Which lines below hold the word "name"? Copy all of them.

_Plain-text document sources_.

★ ★ ★ ★

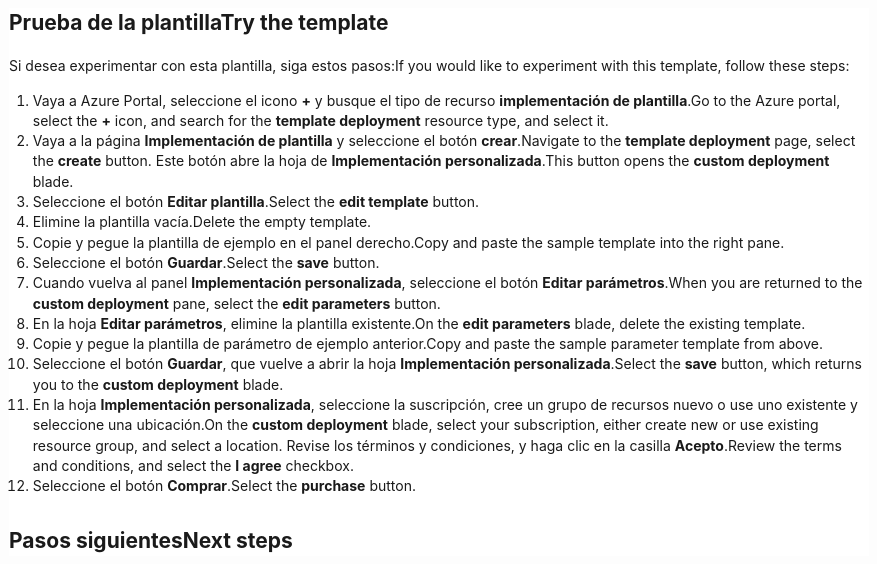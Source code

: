 ## <a name="try-the-template"></a><span data-ttu-id="c5dcf-147">Prueba de la plantilla</span><span class="sxs-lookup"><span data-stu-id="c5dcf-147">Try the template</span></span>

<span data-ttu-id="c5dcf-148">Si desea experimentar con esta plantilla, siga estos pasos:</span><span class="sxs-lookup"><span data-stu-id="c5dcf-148">If you would like to experiment with this template, follow these steps:</span></span> 

1.  <span data-ttu-id="c5dcf-149">Vaya a Azure Portal, seleccione el icono **+** y busque el tipo de recurso **implementación de plantilla**.</span><span class="sxs-lookup"><span data-stu-id="c5dcf-149">Go to the Azure portal, select the **+** icon, and search for the **template deployment** resource type, and select it.</span></span>
2.  <span data-ttu-id="c5dcf-150">Vaya a la página **Implementación de plantilla** y seleccione el botón **crear**.</span><span class="sxs-lookup"><span data-stu-id="c5dcf-150">Navigate to the **template deployment** page, select the **create** button.</span></span> <span data-ttu-id="c5dcf-151">Este botón abre la hoja de **Implementación personalizada**.</span><span class="sxs-lookup"><span data-stu-id="c5dcf-151">This button opens the **custom deployment** blade.</span></span>
3.  <span data-ttu-id="c5dcf-152">Seleccione el botón **Editar plantilla**.</span><span class="sxs-lookup"><span data-stu-id="c5dcf-152">Select the **edit template** button.</span></span>
4.  <span data-ttu-id="c5dcf-153">Elimine la plantilla vacía.</span><span class="sxs-lookup"><span data-stu-id="c5dcf-153">Delete the empty template.</span></span> 
5.  <span data-ttu-id="c5dcf-154">Copie y pegue la plantilla de ejemplo en el panel derecho.</span><span class="sxs-lookup"><span data-stu-id="c5dcf-154">Copy and paste the sample template into the right pane.</span></span>
6.  <span data-ttu-id="c5dcf-155">Seleccione el botón **Guardar**.</span><span class="sxs-lookup"><span data-stu-id="c5dcf-155">Select the **save** button.</span></span>
7.  <span data-ttu-id="c5dcf-156">Cuando vuelva al panel **Implementación personalizada**, seleccione el botón **Editar parámetros**.</span><span class="sxs-lookup"><span data-stu-id="c5dcf-156">When you are returned to the **custom deployment** pane, select the **edit parameters** button.</span></span>
8.  <span data-ttu-id="c5dcf-157">En la hoja **Editar parámetros**, elimine la plantilla existente.</span><span class="sxs-lookup"><span data-stu-id="c5dcf-157">On the **edit parameters** blade, delete the existing template.</span></span>
9.  <span data-ttu-id="c5dcf-158">Copie y pegue la plantilla de parámetro de ejemplo anterior.</span><span class="sxs-lookup"><span data-stu-id="c5dcf-158">Copy and paste the sample parameter template from above.</span></span>
10. <span data-ttu-id="c5dcf-159">Seleccione el botón **Guardar**, que vuelve a abrir la hoja **Implementación personalizada**.</span><span class="sxs-lookup"><span data-stu-id="c5dcf-159">Select the **save** button, which returns you to the **custom deployment** blade.</span></span>
11. <span data-ttu-id="c5dcf-160">En la hoja **Implementación personalizada**, seleccione la suscripción, cree un grupo de recursos nuevo o use uno existente y seleccione una ubicación.</span><span class="sxs-lookup"><span data-stu-id="c5dcf-160">On the **custom deployment** blade, select your subscription, either create new or use existing resource group, and select a location.</span></span> <span data-ttu-id="c5dcf-161">Revise los términos y condiciones, y haga clic en la casilla **Acepto**.</span><span class="sxs-lookup"><span data-stu-id="c5dcf-161">Review the terms and conditions, and select the **I agree** checkbox.</span></span>
12. <span data-ttu-id="c5dcf-162">Seleccione el botón **Comprar**.</span><span class="sxs-lookup"><span data-stu-id="c5dcf-162">Select the **purchase** button.</span></span>

## <a name="next-steps"></a><span data-ttu-id="c5dcf-163">Pasos siguientes</span><span class="sxs-lookup"><span data-stu-id="c5dcf-163">Next steps</span></span>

★ ★ ★ ★

_Solution_.
: ## <a name="try-the-template"></a><span data-ttu-id="c5dcf-147">Prueba de la plantilla</span><span class="sxs-lookup"><span data-stu-id="c5dcf-147">Try the template</span></span>
## <a name="next-steps"></a><span data-ttu-id="c5dcf-163">Pasos siguientes</span><span class="sxs-lookup"><span data-stu-id="c5dcf-163">Next steps</span></span>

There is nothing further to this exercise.